Flat Iron Steak Vs. Flank Steak: BBQ Showdown

Flat iron and flank steaks are just two of the beef cuts that would have been ground or eaten by butchers in previous eras. More recently, they have become trendy and found their way to …

Flat Iron Steak Vs. Flank Steak

Flat iron and flank steaks are just two of the beef cuts that would have been ground or eaten by butchers in previous eras. More recently, they have become trendy and found their way to menus in high-end restaurants as chefs seek out ways to cut costs.
The flat iron name comes from the fact that this steak’s shape is reminiscent of the flat side of a clothes iron. Flat iron steaks are prized for their tenderness; in fact, they are considered the second most tender beef muscle after the tenderloin. These steaks are so tender that they do not need marination to tenderize them.

Flank steaks are also known as London broil and are tougher. They must be sliced against the grain to make it possible to chew them; however, they are more flavorful than most other steaks. It is a good idea to marinate them to make them more tender.

Flat Iron Steak Vs. Flank Steak
Flank Steak
flat iron steak
Flat Iron Steak

These two steaks are similar in some ways, but also have some important differences. Let’s take a closer look at what makes them special in another BBQ Showdown.

How do flat iron and flank steaks differ in flavor?

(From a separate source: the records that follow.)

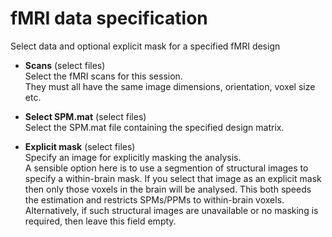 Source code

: # fMRI data specification  
Select data and optional explicit mask for a specified fMRI design  

* **Scans** (select files)  
Select the fMRI scans for this session.  
They must all have the same image dimensions, orientation, voxel size etc.  

* **Select SPM.mat** (select files)  
Select the SPM.mat file containing the specified design matrix.  

* **Explicit mask** (select files)  
Specify an image for explicitly masking the analysis.  
A sensible option here is to use a segmention of structural images to specify a within-brain mask. If you select that image as an explicit mask then only those voxels in the brain will be analysed. This both speeds the estimation and restricts SPMs/PPMs to within-brain voxels. Alternatively, if such structural images are unavailable or no masking is required, then leave this field empty.  
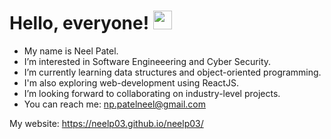 # Hello, everyone! <img src="https://raw.githubusercontent.com/MartinHeinz/MartinHeinz/master/wave.gif" width="30px">
- My name is Neel Patel.
- I’m interested in Software Engineeering and Cyber Security. 
- I’m currently learning data structures and object-oriented programming.
- I'm also exploring web-development using ReactJS.
- I’m looking forward to collaborating on industry-level projects. 
- You can reach me: np.patelneel@gmail.com

My website: https://neelp03.github.io/neelp03/

<!---
neel-p1103/neel-p1103 is a ✨ special ✨ repository because its `README.md` (this file) appears on your GitHub profile.
You can click the Preview link to take a look at your changes.
--->
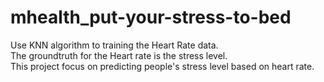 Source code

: # mhealth_put-your-stress-to-bed
Use KNN algorithm to training the Heart Rate data.
</br>The groundtruth for the Heart rate is the stress level. 
</br>This project focus on predicting people's stress level based on heart rate.
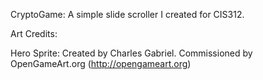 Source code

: CryptoGame: A simple slide scroller I created for CIS312.

Art Credits: 

Hero Sprite: Created by Charles Gabriel. Commissioned by OpenGameArt.org (http://opengameart.org) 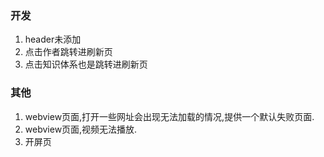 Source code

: 
### 开发

1. header未添加
2. 点击作者跳转进刷新页
3. 点击知识体系也是跳转进刷新页

### 其他

1. webview页面,打开一些网址会出现无法加载的情况,提供一个默认失败页面.
2. webview页面,视频无法播放.
3. 开屏页
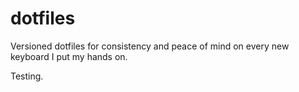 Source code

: # dotfiles
Versioned dotfiles for consistency and peace of mind on every new keyboard I put my hands on.

Testing.
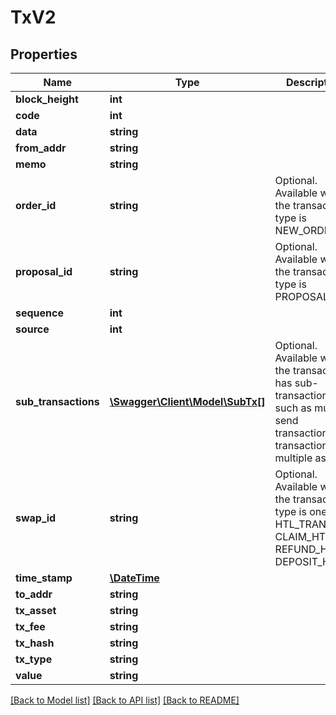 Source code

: # TxV2

## Properties
Name | Type | Description | Notes
------------ | ------------- | ------------- | -------------
**block_height** | **int** |  | 
**code** | **int** |  | 
**data** | **string** |  | 
**from_addr** | **string** |  | 
**memo** | **string** |  | 
**order_id** | **string** | Optional. Available when the transaction type is NEW_ORDER | [optional] 
**proposal_id** | **string** | Optional. Available when the transaction type is PROPOSAL | [optional] 
**sequence** | **int** |  | 
**source** | **int** |  | 
**sub_transactions** | [**\Swagger\Client\Model\SubTx[]**](SubTx.md) | Optional. Available when the transaction has sub-transactions, such as multi-send transaction or a transaction have multiple assets | [optional] 
**swap_id** | **string** | Optional. Available when the transaction type is one of HTL_TRANSFER, CLAIM_HTL, REFUND_HTL, DEPOSIT_HTL | [optional] 
**time_stamp** | [**\DateTime**](\DateTime.md) |  | 
**to_addr** | **string** |  | 
**tx_asset** | **string** |  | 
**tx_fee** | **string** |  | 
**tx_hash** | **string** |  | 
**tx_type** | **string** |  | 
**value** | **string** |  | 

[[Back to Model list]](../../README.md#documentation-for-models) [[Back to API list]](../../README.md#documentation-for-api-endpoints) [[Back to README]](../../README.md)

Flat iron steaks have good marbling along with their distinctive tenderness and have a rich flavor because of their fat content. Flank steak is known more for its strong beefy flavor than for its tenderness. It has a lot of flavor despite the fact that it is a relatively lean cut. The flavor may result from the fact that it comes from a part of the cow that gets significant blood flow.

What parts of the cow provide these two cuts?

Flat iron steaks are cut from the chuck primal, which means that they are from the shoulder section of the cow. To get these steaks, the butcher must cut along the connective tissue inside the meat. This is because the steak has a line of that connective tissue running through it. If left in place, the gristle can make it a less-than-appealing cut called a top blade steak. It only becomes a flat iron steak once the connective tissue is removed.

Flank steaks come from the flank primal located in the abdominal area of the cow. These steaks come from the rear part of the abdomen, towards the hind legs. A whole flank steak is about 12 inches long and 5-6 inches wide. Flank steaks are usually around one inch thick. One steak will usually be enough to feed about four people. Because the muscles that comprise a flank steak do a lot of work, flank steaks have a lot of tough fibers.

Is one easier to grill than the other?

Flat iron steak is ideal for the grill and can be grilled much like any other flat steak, including hanger and skirt steaks. The meat is dense, so you will want to adjust your heat based on the thickness of your cut. The best way to go about it is to sear on high heat and then finish on medium high heat.

You can use the same method to grill flank steaks but to maximize tenderness, you may want to sear over medium high heat and move down to medium heat.

Which is more expensive?

Flat iron steaks and flank steaks are usually around the same price. Flat iron is often a few cents less than flank steaks, but this can vary from region to region and store to store.

When should you use flat iron steaks and when should you use flank steaks?

If you want the most tender budget steak available, opt for flat iron; however, it can be a challenge to find this cut in most grocery stores since they are usually sold off to restaurants. Flank steaks are easier to find and still fairly easy to cook. If you want an affordable steak for carne asada or if you just like richly flavored cuts, you will want to opt for flank.